*Data supplied:*
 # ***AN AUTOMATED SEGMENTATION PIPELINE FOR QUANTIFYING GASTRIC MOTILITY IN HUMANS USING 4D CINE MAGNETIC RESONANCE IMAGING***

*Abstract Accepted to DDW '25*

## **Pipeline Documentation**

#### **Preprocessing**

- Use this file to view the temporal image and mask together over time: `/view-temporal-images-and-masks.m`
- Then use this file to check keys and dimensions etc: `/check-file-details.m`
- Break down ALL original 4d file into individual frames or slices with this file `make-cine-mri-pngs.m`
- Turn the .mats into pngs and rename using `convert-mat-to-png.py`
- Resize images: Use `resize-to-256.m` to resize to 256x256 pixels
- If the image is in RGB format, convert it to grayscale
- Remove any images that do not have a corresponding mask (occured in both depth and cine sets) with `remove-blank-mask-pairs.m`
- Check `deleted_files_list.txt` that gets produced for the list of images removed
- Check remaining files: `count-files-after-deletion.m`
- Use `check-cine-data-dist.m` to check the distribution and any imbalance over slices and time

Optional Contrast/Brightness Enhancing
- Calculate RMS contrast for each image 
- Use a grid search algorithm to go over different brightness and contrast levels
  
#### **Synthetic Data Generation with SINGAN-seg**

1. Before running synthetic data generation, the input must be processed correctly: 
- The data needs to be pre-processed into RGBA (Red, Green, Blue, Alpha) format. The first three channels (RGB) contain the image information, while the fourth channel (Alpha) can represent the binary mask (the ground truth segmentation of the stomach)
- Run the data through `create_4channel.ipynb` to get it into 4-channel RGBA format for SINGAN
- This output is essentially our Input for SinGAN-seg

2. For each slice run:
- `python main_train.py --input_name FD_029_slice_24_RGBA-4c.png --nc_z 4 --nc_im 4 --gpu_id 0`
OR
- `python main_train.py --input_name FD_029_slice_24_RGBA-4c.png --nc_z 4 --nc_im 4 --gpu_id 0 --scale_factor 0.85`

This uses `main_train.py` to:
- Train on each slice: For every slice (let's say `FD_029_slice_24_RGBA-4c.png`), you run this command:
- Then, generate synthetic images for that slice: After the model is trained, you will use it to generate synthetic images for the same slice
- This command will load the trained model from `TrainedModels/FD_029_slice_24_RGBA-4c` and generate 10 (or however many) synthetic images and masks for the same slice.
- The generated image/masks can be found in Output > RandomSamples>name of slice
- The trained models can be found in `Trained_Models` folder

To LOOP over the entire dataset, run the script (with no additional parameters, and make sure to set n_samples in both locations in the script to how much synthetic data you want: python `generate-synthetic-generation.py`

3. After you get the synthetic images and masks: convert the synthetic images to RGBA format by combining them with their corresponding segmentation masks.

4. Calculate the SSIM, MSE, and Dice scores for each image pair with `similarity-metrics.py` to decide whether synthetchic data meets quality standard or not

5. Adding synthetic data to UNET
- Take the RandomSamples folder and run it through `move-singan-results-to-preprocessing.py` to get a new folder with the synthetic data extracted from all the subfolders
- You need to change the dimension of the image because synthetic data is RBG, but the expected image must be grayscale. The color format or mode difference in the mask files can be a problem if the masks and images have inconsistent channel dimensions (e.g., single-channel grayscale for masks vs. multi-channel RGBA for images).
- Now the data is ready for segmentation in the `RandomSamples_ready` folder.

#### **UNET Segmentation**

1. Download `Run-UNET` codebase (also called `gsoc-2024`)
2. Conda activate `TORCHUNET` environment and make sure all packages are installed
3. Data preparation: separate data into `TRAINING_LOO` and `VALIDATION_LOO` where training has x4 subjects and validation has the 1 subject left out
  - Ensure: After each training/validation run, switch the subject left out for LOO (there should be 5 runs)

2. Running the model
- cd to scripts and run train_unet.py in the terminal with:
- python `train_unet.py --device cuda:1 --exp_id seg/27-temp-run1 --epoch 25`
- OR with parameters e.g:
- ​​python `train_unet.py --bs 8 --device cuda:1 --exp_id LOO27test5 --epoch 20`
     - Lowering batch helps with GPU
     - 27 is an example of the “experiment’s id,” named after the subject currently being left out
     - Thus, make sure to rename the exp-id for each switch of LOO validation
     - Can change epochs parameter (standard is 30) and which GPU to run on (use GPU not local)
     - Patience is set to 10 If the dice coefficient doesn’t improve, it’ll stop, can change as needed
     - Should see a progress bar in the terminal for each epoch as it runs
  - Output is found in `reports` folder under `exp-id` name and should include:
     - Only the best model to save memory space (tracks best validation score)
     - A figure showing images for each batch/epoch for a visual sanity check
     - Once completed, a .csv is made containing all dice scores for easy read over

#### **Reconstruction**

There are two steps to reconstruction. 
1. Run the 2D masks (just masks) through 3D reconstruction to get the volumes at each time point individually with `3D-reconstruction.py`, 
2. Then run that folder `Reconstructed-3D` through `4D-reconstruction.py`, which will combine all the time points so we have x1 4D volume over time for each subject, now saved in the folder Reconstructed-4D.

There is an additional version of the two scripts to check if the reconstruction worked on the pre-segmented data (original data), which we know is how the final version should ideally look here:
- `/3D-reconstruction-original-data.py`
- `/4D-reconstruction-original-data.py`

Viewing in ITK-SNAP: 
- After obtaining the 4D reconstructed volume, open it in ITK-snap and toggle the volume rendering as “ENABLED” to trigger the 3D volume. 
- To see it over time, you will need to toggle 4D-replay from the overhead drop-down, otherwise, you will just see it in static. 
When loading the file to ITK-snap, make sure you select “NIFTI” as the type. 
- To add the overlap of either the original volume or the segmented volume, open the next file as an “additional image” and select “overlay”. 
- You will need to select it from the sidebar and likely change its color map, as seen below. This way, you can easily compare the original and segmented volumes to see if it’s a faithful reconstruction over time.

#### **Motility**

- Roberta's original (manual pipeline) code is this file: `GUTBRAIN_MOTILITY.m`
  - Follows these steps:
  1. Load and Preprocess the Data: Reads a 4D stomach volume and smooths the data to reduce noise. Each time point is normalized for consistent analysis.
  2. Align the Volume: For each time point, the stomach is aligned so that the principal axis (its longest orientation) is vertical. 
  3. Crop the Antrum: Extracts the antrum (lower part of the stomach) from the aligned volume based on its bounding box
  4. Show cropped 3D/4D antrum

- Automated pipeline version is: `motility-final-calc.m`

*Required action:* Using the material above, transcribe exactly the lines from the line with "- You will need" to the line with "- Follows these"; both count, and nothing else goes in.

*Finished exercise:*
- You will need to select it from the sidebar and likely change its color map, as seen below. This way, you can easily compare the original and segmented volumes to see if it’s a faithful reconstruction over time.

#### **Motility**

- Roberta's original (manual pipeline) code is this file: `GUTBRAIN_MOTILITY.m`
  - Follows these steps:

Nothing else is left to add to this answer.